The Ninth Commandment
Exodus 20:16
You shall not bear false witness against your neighbor.


This Commandment requires us, as the Catechism says, "to keep our tongues from evil-speaking, lying, and slandering." Slandering means saying anything that will injure the character of another person. There was a company of ladies once at the house of a clergyman. As he entered the room he heard them speaking in a low voice of an absent friend. "She's very odd," says one. "Yes, very singular indeed," says another. "Do you know, she often does so and so?" says a third, mentioning certain things to her discredit. The clergyman asked who it was. When told, he said, "Oh yes, she is odd; she's very odd; she's remarkably singular. Why, would you believe it?" he added, in a slow, impressive manner; "she was never heard to speak ill of any absent friends!" A clergyman was once examining the children of an infant school upon the Commandments. He put his hand on the head of a little boy, and said, "My little man, can you tell me what the Ninth Commandment means by "bearing false witness against thy neighbour"? The boy hesitated a while, and then said, "It means telling lies, sir." The minister didn't exactly like this answer, so looking at a little girl who stood next to him, he asked, "What do you say?" Without waiting a moment, she replied, "It's when nobody does nothing, and somebody goes and tells of it." "Very good," said the minister. The little girl's answer was a very funny one; but the little boy's was true. Bearing false witness is telling lies, and telling lies is bearing false witness. We break the Ninth Commandment every time we tell a lie.

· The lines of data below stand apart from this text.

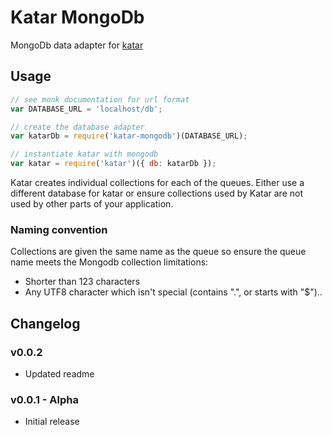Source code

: Katar MongoDb
=============

MongoDb data adapter for [katar](https://github.com/jksdua/katar "katar")


Usage
-----

```js
// see monk documentation for url format
var DATABASE_URL = 'localhost/db';

// create the database adapter
var katarDb = require('katar-mongodb')(DATABASE_URL);

// instantiate katar with mongodb
var katar = require('katar')({ db: katarDb });
```

Katar creates individual collections for each of the queues. Either use a different database for katar or ensure collections used by Katar are not used by other parts of your application.


### Naming convention

Collections are given the same name as the queue so ensure the queue name meets the Mongodb collection limitations:

- Shorter than 123 characters
- Any UTF8 character which isn't special (contains ".", or starts with "$")..



Changelog
---------

### v0.0.2
- Updated readme

### v0.0.1 - Alpha
- Initial release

I. The first reason why we should never bear false witness or tell a lie is, because it is a MEAN thing. Who was the first person of whom we know that ever told a lie? Satan. Where was this lie told? In the garden of Eden. Satan bore false witness against God. He contradicted God. This was mean of Satan. He did it out of spite. A gentleman once sent his servant to market with the direction to bring home the best thing he could find. He carried home a tongue. He was sent again with the direction to bring home the worst thing he could find. Again he brought home a tongue. This was right; for the tongue is the best thing in the world when properly used, or the worst when not so used.

II. The second reason why we should not do it is, because it is aa UNPROFITABLE thing. People generally expect to make something when they tell a lie.

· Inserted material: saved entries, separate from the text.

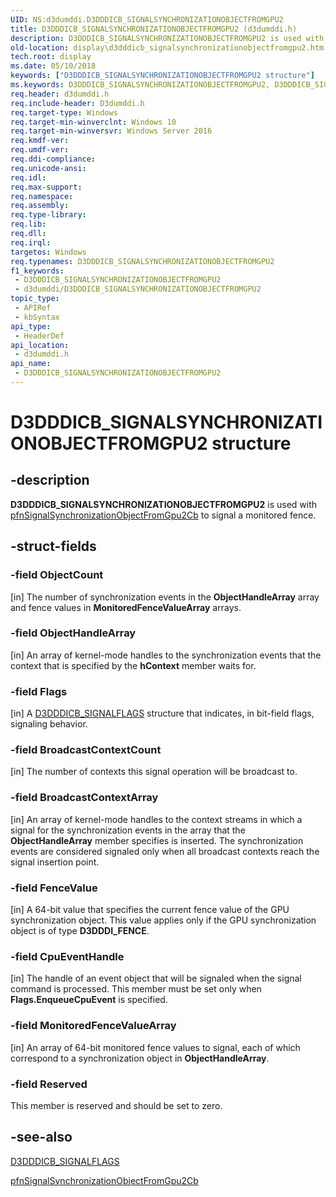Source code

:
 ```yaml
---
UID: NS:d3dumddi.D3DDDICB_SIGNALSYNCHRONIZATIONOBJECTFROMGPU2
title: D3DDDICB_SIGNALSYNCHRONIZATIONOBJECTFROMGPU2 (d3dumddi.h)
description: D3DDDICB_SIGNALSYNCHRONIZATIONOBJECTFROMGPU2 is used with pfnSignalSynchronizationObjectFromGpu2Cb to signal a monitored fence.
old-location: display\d3dddicb_signalsynchronizationobjectfromgpu2.htm
tech.root: display
ms.date: 05/10/2018
keywords: ["D3DDDICB_SIGNALSYNCHRONIZATIONOBJECTFROMGPU2 structure"]
ms.keywords: D3DDDICB_SIGNALSYNCHRONIZATIONOBJECTFROMGPU2, D3DDDICB_SIGNALSYNCHRONIZATIONOBJECTFROMGPU2 structure [Display Devices], d3dumddi/D3DDDICB_SIGNALSYNCHRONIZATIONOBJECTFROMGPU2, display.d3dddicb_signalsynchronizationobjectfromgpu2
req.header: d3dumddi.h
req.include-header: D3dumddi.h
req.target-type: Windows
req.target-min-winverclnt: Windows 10
req.target-min-winversvr: Windows Server 2016
req.kmdf-ver: 
req.umdf-ver: 
req.ddi-compliance: 
req.unicode-ansi: 
req.idl: 
req.max-support: 
req.namespace: 
req.assembly: 
req.type-library: 
req.lib: 
req.dll: 
req.irql: 
targetos: Windows
req.typenames: D3DDDICB_SIGNALSYNCHRONIZATIONOBJECTFROMGPU2
f1_keywords:
 - D3DDDICB_SIGNALSYNCHRONIZATIONOBJECTFROMGPU2
 - d3dumddi/D3DDDICB_SIGNALSYNCHRONIZATIONOBJECTFROMGPU2
topic_type:
 - APIRef
 - kbSyntax
api_type:
 - HeaderDef
api_location:
 - d3dumddi.h
api_name:
 - D3DDDICB_SIGNALSYNCHRONIZATIONOBJECTFROMGPU2
---
```


# D3DDDICB_SIGNALSYNCHRONIZATIONOBJECTFROMGPU2 structure


## -description

<b>D3DDDICB_SIGNALSYNCHRONIZATIONOBJECTFROMGPU2</b> is used with <a href="/windows-hardware/drivers/ddi/d3dumddi/nc-d3dumddi-pfnd3dddi_signalsynchronizationobjectfromgpu2cb">pfnSignalSynchronizationObjectFromGpu2Cb</a> to signal a monitored fence.

## -struct-fields

### -field ObjectCount

[in] The number of synchronization events in the <b>ObjectHandleArray</b> array and fence values in <b>MonitoredFenceValueArray</b> arrays.

### -field ObjectHandleArray

[in] An array of kernel-mode handles to the synchronization events that the context that is specified by the <b>hContext</b> member waits for.

### -field Flags

[in] A <a href="/windows-hardware/drivers/ddi/d3dukmdt/ns-d3dukmdt-_d3dddicb_signalflags">D3DDDICB_SIGNALFLAGS</a> structure that indicates, in bit-field flags, signaling behavior.

### -field BroadcastContextCount

[in] The number of contexts this signal operation will be broadcast to.

### -field BroadcastContextArray

[in] An array of kernel-mode handles to the context streams in which a signal for the synchronization events in the array that the <b>ObjectHandleArray</b> member specifies is inserted. The synchronization events are considered signaled only when all broadcast contexts reach the signal insertion point.

### -field FenceValue

[in] A 64-bit value that specifies the current fence value of the GPU synchronization object. This value applies only if the GPU synchronization object is of type <b>D3DDDI_FENCE</b>.

### -field CpuEventHandle

[in] The handle of an event object that will be signaled when the signal command is processed. This member must be set only when <b>Flags.EnqueueCpuEvent</b> is specified.

### -field MonitoredFenceValueArray

[in] An array of 64-bit monitored fence values to signal, each of which correspond to a synchronization object in <b>ObjectHandleArray</b>.

### -field Reserved

This member is reserved and should be set to zero.

## -see-also

<a href="/windows-hardware/drivers/ddi/d3dukmdt/ns-d3dukmdt-_d3dddicb_signalflags">D3DDDICB_SIGNALFLAGS</a>



<a href="/windows-hardware/drivers/ddi/d3dumddi/nc-d3dumddi-pfnd3dddi_signalsynchronizationobjectfromgpu2cb">pfnSignalSynchronizationObjectFromGpu2Cb</a>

III. The third reason why we ought not to do this is, because it is DANGEROUS. Lying is like letting water through a bank. When it once begins to run, there is no telling where it will stop. Now, suppose it were possible all at once to draw every bolt and fastening out of that ship as she sails over the ocean, what would become of her? She would fall to pieces directly, and all her cargo would be lost. Well, every family, every village or town, is like such a ship. It is made up of a number of persons bound together. And what binds them together? Why, truth or confidence. Truth among people in society is like the bolt in the ship. If nobody told the truth, and people had no confidence in one another, they could no more live together in families or communities, and do business together, than a number of pieces of timber without bolts to fasten them together could make a ship. Would it not be very dangerous to have a person on board a ship who had a machine for drawing the bolts out, and who was trying to use it all the time? Certainly it would. Well, lying is such a machine.

IV. Our fourth and last reason is, we ought not to do it because it is a WICKED thing. This is shown by —

1. What God .says of liars (see Proverbs 6:19; Proverbs 12:5).

2. What God does with liars (see Revelation 21:8).

(R. Newton, D. D.)



Parallel Verses
KJV: Thou shalt not bear false witness against thy neighbour.

WEB: "You shall not give false testimony against your neighbor.